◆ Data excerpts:
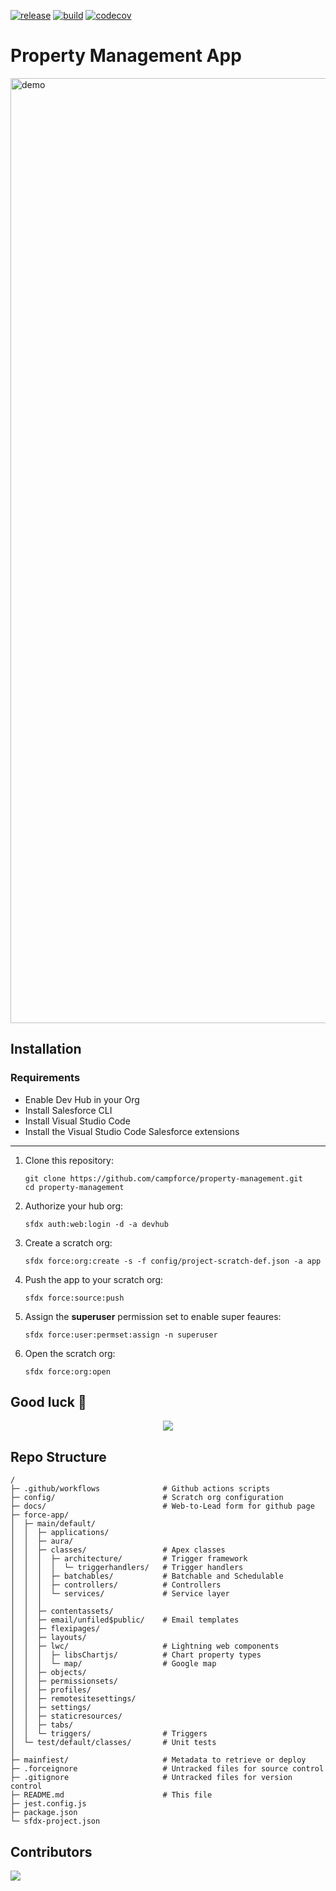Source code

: [![release](https://github.com/campforce/property-management/actions/workflows/release.yml/badge.svg)](https://github.com/campforce/property-management/actions/workflows/release.yml)
[![build](https://github.com/campforce/property-management/actions/workflows/validate.yml/badge.svg)](https://github.com/campforce/property-management/actions/workflows/validate.yml)
[![codecov](https://codecov.io/gh/campforce/property-management/branch/main/graph/badge.svg?token=MACRKT47PM)](https://codecov.io/gh/campforce/property-management)

# Property Management App

<img width="1512" alt="demo" src="https://user-images.githubusercontent.com/89274213/181918458-fa7b0970-27e2-4950-893f-579a7fcf7410.png">

## Installation

### Requirements
  - Enable Dev Hub in your Org
  - Install Salesforce CLI
  - Install Visual Studio Code
  - Install the Visual Studio Code Salesforce extensions

---

1. Clone this repository:

    ```
    git clone https://github.com/campforce/property-management.git
    cd property-management
    ```

1. Authorize your hub org:

    ```
    sfdx auth:web:login -d -a devhub
    ```

1. Create a scratch org:

    ```
    sfdx force:org:create -s -f config/project-scratch-def.json -a app
    ```

1. Push the app to your scratch org:

    ```
    sfdx force:source:push
    ```

1. Assign the **superuser** permission set to enable super feaures:

    ```
    sfdx force:user:permset:assign -n superuser
    ```

1. Open the scratch org:

    ```
    sfdx force:org:open
    ```
## Good luck 🙂
<p align="center"><img src="https://user-images.githubusercontent.com/89274213/180623779-80d90bb4-c850-46c6-ab99-6a10c031e74e.gif"/></p>

## Repo Structure
```
/
├─ .github/workflows              # Github actions scripts
├─ config/                        # Scratch org configuration
├─ docs/                          # Web-to-Lead form for github page
├─ force-app/
│  ├─ main/default/       
│  │  ├─ applications/  
│  │  ├─ aura/  
│  │  ├─ classes/                 # Apex classes
│  │  │  ├─ architecture/         # Trigger framework
│  │  │  │  └─ triggerhandlers/   # Trigger handlers
│  │  │  ├─ batchables/           # Batchable and Schedulable
│  │  │  ├─ controllers/          # Controllers
│  │  │  └─ services/             # Service layer
│  │  │  
│  │  ├─ contentassets/  
│  │  ├─ email/unfiled$public/    # Email templates
│  │  ├─ flexipages/
│  │  ├─ layouts/
│  │  ├─ lwc/                     # Lightning web components
│  │  │  ├─ libsChartjs/          # Chart property types
│  │  │  └─ map/                  # Google map
│  │  ├─ objects/
│  │  ├─ permissionsets/
│  │  ├─ profiles/
│  │  ├─ remotesitesettings/
│  │  ├─ settings/
│  │  ├─ staticresources/
│  │  ├─ tabs/
│  │  └─ triggers/                # Triggers
│  └─ test/default/classes/       # Unit tests
│
├─ mainfiest/                     # Metadata to retrieve or deploy
├─ .forceignore                   # Untracked files for source control
├─ .gitignore                     # Untracked files for version control
├─ README.md                      # This file
├─ jest.config.js            
├─ package.json              
└─ sfdx-project.json         
```

## Contributors
<a href = "https://github.com/campforce/property-management/graphs/contributors">
  <img src = "https://contrib.rocks/image?repo=campforce/property-management"/>
</a>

◆ Task directions: List every line above containing the word "config".

◆ Answer box:
    sfdx force:org:create -s -f config/project-scratch-def.json -a app
├─ config/                        # Scratch org configuration
├─ jest.config.js            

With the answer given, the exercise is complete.